Since I started my collection of Laura Gardin Fraser coins and medals, the 1920 American Army and Navy chaplains medal has been at the top of my list to purchase. These medals rarely become available for sale and the last one I bid in 2015, I was outbid. Since then I had e-bay searches set up to locate others that may become available.

Though these medals are scarce, they don’t cost too much since the demand is low. It’s just that the people who own them rarely sell them. With a pocket full of e-bay bucks I searched for ways to spend my bucks when I came across the medal with a BIN price that just had listed hours earlier with one watcher. I didn’t give it a second thought and quickly snatched what will be the cornerstone of my medal collection.

This medal struck by the Gorham Co. was awarded to all the Army and Navy chaplains of World War 1. It is also fitting that Laura Gardin Fraser should design and sculpt this medal. Both Frasers loved America and the armed forces of the United States. Laura had a long and cordial relationship with the West Point Army Academy that I will write about later. Interestingly, during WWI Laura volunteered to drive ambulances transporting wounded soldiers. Thus the obverse reveals her passion reminiscent of the Good Samaritan depicting a chaplain giving a wounded soldier a drink.

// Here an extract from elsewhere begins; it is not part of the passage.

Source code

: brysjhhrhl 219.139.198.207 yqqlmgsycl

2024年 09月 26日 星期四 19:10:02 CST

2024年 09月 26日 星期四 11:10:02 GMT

As a Christian in the United States Navy in the late 70’s early 80’s, this medal kind of has a personal connection. On top of the chaplain of our ship providing spiritual assistance he also provided humanitarian assistance. The post Vietnam War era created a huge refugee problem. While at sea and 100 miles off the coast of Vietnam in the South China Sea we rescued dozens of refugees, many of them children from certain peril. It’s hard to imagine what would make a person put out to sea in nothing but a rickety wooden raft in hopes of being rescued. Only God knows the numbers of people never found. Of the ones we rescued we really adored the kids, and although the Vietnam War still triggers passionate emotions, I am proud to have been a part of that operation.